You realise you’ve got a way to go but you’re confident that you’re on the right track.
You no longer stick so strictly to pre and post workout meals, you’ve pretty much cut out protein shakes in favour of solid food and are happy with the change. You’ve been making larger lunches and eating some before your workout when you can and the rest after.
It works, it’s easier and you feel great.
You’ve realised that if you miss a pre-workout meal or don't eat until 5 hours after your workout because you’re busy, it’s ok.
It dawns on you that to make the progress you want to see you need to create a sustainable routine that you enjoy and not sweat the exact time or precise macronutrient ratios of your meals.
Ultimately, pre and post workout nutrition can be a useful tool when training but it is not the defining factor for the typical gym goer who is interested in building muscle or losing fat for aesthetic and health purposes.
The fact is there are factors of bigger importance (total calorie intake and macronutrient ratios) which are much easier to stick to and have a greater overall effect on body composition in the long-term.
Whether you eat 30 mins after your workout or 2 hours before are not going to make or break your workout success.

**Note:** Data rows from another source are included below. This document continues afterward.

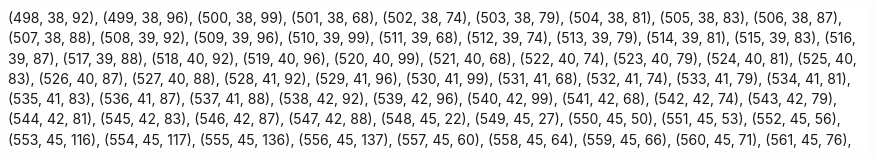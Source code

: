 (498, 38, 92),
(499, 38, 96),
(500, 38, 99),
(501, 38, 68),
(502, 38, 74),
(503, 38, 79),
(504, 38, 81),
(505, 38, 83),
(506, 38, 87),
(507, 38, 88),
(508, 39, 92),
(509, 39, 96),
(510, 39, 99),
(511, 39, 68),
(512, 39, 74),
(513, 39, 79),
(514, 39, 81),
(515, 39, 83),
(516, 39, 87),
(517, 39, 88),
(518, 40, 92),
(519, 40, 96),
(520, 40, 99),
(521, 40, 68),
(522, 40, 74),
(523, 40, 79),
(524, 40, 81),
(525, 40, 83),
(526, 40, 87),
(527, 40, 88),
(528, 41, 92),
(529, 41, 96),
(530, 41, 99),
(531, 41, 68),
(532, 41, 74),
(533, 41, 79),
(534, 41, 81),
(535, 41, 83),
(536, 41, 87),
(537, 41, 88),
(538, 42, 92),
(539, 42, 96),
(540, 42, 99),
(541, 42, 68),
(542, 42, 74),
(543, 42, 79),
(544, 42, 81),
(545, 42, 83),
(546, 42, 87),
(547, 42, 88),
(548, 45, 22),
(549, 45, 27),
(550, 45, 50),
(551, 45, 53),
(552, 45, 56),
(553, 45, 116),
(554, 45, 117),
(555, 45, 136),
(556, 45, 137),
(557, 45, 60),
(558, 45, 64),
(559, 45, 66),
(560, 45, 71),
(561, 45, 76),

I for one have stopped adhering so tightly to the structure of pre and post workout nutrition and have gradually shifted from relying on protein shakes to cutting them out entirely and eating real food for all my meals.
These changes were gradual ones that came into effect as I determined what worked best for me and my lifestyle.
I am keen to see how this area of research develops in the future and will either update this article or write a new one as this topic develops.